▶ **TASK PROMPT**:
Among the following entries, say how many lines contain the word "that"; the answer is a number and nothing else.

▶ **ENTRIES SUPPLIED**:
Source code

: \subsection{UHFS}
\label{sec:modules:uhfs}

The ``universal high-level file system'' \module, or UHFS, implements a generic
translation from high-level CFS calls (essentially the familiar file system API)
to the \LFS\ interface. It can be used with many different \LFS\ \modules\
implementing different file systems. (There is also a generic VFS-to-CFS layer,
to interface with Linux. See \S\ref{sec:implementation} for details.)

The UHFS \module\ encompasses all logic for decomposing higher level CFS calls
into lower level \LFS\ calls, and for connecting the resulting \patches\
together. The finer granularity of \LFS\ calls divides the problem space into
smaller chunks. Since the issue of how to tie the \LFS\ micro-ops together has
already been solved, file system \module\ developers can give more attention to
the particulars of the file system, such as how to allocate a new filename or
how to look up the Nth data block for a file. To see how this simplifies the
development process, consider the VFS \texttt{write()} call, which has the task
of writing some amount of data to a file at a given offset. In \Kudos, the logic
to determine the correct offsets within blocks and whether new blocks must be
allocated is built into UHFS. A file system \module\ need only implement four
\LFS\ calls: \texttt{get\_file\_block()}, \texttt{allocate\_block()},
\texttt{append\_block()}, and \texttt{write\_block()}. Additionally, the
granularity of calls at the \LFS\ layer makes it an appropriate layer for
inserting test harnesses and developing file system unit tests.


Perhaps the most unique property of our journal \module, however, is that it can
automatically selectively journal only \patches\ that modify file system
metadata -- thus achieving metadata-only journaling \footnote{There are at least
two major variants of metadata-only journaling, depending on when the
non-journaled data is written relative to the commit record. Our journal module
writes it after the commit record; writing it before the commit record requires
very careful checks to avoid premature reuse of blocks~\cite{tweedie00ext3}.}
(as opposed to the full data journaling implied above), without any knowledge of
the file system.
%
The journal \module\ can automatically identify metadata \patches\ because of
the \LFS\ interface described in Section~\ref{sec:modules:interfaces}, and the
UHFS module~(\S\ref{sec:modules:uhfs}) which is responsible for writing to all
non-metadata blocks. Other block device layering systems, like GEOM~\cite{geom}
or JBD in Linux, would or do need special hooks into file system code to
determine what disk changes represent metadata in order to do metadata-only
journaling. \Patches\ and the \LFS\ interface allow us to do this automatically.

▶ **WRITTEN SOLUTION**:
2